In 2017 the Banyuwangi District Government became more aggressive in promoting tourism management, especially those in the village, given the increasing number of tourists visiting Banyuwangi. One responsive village, namely the village located in Banyuwangi Regency, is the Osing Kemiren Traditional Village. The purpose of this study is to describe and analyze the implementation of the Osing Traditional Village Kemiren in developing tourism potential in the Kemiren Village, Glagah Sub-District, Banyuwangi Regency.
This research uses descriptive research with a qualitative approach. The focus of this research is the implementation of the Osing Traditional Village in developing tourism potential In Kemiren Village, Glagah Subdistrict, Banyuwangi Regency which was reviewed based on the Bottom Up implementation theory according to Elmore, Lipsky, Hjern & David O'Porter (in Tahir 2011:136), namely identification of network actors involved public policy that encourages people to work on their own implementation of the policy or still involve government officials at the lower levels, policies that are made in accordance with the expectations of the targeted public wishes, direct community initiatives or through non-governmental organizations. Data collection techniques through observation, interviews, and documentation.
The results showed that the implementation of the Kemiren Osing Customary Village had been carried out with a network of actors involved, namely the Chairperson of POKDARWIS, Deputy Chairperson of POKDARWIS, Secretary of POKDARWIS, Treasurer of POKDARWIS, and POKDARWIS members.
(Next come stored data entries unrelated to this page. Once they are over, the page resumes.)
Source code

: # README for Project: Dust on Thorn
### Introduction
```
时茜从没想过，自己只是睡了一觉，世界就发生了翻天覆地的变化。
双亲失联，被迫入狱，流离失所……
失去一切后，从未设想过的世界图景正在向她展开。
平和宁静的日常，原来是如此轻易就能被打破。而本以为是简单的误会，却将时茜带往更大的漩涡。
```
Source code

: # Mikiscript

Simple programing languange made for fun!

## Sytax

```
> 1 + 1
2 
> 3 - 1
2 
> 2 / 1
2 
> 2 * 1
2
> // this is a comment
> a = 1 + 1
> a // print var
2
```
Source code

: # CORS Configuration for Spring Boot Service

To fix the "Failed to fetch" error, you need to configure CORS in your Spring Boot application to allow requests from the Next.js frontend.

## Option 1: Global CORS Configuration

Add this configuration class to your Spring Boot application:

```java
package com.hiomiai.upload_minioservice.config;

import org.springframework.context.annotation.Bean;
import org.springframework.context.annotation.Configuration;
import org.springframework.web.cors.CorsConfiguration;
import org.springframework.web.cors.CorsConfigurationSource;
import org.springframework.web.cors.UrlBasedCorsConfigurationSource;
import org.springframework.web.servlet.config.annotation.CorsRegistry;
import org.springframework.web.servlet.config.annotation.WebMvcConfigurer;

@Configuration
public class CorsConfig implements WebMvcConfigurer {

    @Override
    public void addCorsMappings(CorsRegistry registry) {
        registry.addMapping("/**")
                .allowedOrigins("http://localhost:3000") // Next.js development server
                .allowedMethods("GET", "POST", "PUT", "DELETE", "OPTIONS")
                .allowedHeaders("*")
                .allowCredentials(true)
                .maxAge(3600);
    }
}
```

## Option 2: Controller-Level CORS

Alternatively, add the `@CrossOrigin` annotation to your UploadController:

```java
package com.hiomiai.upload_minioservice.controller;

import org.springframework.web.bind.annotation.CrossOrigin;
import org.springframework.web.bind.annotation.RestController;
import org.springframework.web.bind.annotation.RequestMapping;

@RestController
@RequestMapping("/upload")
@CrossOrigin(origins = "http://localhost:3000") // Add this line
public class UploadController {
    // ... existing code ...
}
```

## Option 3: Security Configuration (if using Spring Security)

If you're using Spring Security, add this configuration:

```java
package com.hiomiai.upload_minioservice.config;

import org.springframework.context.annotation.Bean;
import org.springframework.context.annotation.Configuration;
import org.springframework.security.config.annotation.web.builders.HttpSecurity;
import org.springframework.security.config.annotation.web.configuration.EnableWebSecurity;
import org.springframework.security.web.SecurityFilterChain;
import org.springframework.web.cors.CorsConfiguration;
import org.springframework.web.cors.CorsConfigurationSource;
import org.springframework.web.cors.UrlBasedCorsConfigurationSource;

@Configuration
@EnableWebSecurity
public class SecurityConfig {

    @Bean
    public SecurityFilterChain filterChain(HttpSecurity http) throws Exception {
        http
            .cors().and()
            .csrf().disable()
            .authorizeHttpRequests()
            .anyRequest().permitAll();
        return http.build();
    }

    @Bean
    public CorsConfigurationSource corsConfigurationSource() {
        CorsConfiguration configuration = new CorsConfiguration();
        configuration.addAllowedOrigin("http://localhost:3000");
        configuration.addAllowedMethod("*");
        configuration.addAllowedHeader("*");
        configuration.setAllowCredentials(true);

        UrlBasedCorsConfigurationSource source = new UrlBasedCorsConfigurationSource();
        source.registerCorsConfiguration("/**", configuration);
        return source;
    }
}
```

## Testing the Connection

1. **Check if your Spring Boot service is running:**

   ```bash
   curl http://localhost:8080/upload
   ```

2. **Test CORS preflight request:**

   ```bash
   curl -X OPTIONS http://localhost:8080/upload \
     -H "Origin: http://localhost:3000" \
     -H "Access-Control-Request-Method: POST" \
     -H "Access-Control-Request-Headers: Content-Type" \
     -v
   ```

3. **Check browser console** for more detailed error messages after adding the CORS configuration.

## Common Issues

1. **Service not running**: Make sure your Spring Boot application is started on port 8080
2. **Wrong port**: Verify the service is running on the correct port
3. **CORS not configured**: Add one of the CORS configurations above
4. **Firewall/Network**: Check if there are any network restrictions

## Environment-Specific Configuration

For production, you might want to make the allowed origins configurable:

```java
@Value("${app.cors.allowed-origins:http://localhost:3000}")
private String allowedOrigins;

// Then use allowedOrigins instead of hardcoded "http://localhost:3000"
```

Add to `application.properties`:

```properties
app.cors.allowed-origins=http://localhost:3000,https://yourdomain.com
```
The type of public policy that encourages people to work on their own implementation of the policy is indicated by business activities carried out by managers and the community. But in its management there are still obstacles such as lack of managerial human resources, lack of supporting facilities and infrastructure for tourist needs, and the absence of an information board about tourism resources owned by Kemiren Village. The policy was made in accordance with the expectations of the target public, the establishment of the Kemiren Osing Customary Village was a desire with the village government and the Kemiren Village community. In addition, the implementation has carried out various efforts to achieve several objectives in developing the Osing Kemiren Customary Village which is in line with the expectations of the target Kemiren Village community. But from some of these objectives, there is more hope from the Kemiren community where they want the Kemiren Village to become a complete Osing Customary Village, unlike what is now the Osing Indigenous Tourism Village. The initiative of the Kemiren Village community is directly carried out in the management of the Kemingen Osing Customary Village which can be seen from the involvement of a network of actors involved in preparation, implementation and supervision.
The suggestion put forward was that the Kemiren Village Government together with POKDARWIS pioneered the creation of the Kemiren Village data center, which contained information and documentation on the richness of art, tradition and culture of Osing as a form of cultural conservation and special tourist attraction for education. Because in real terms the visitors who visit the Kemiren Village the most are tourists who want to learn about the culture of Osing. Regarding POKDARWIS facilities and infrastructure Kencana should be responsive to complement the shortcomings that are used as support for the needs of tourists. And the Kemiren Village Government should create a Kemiren image branding strengthening program as a true Osing Village, not as a traditional osing tourist village.
Keywords: Implementation, Policy, Customary Village.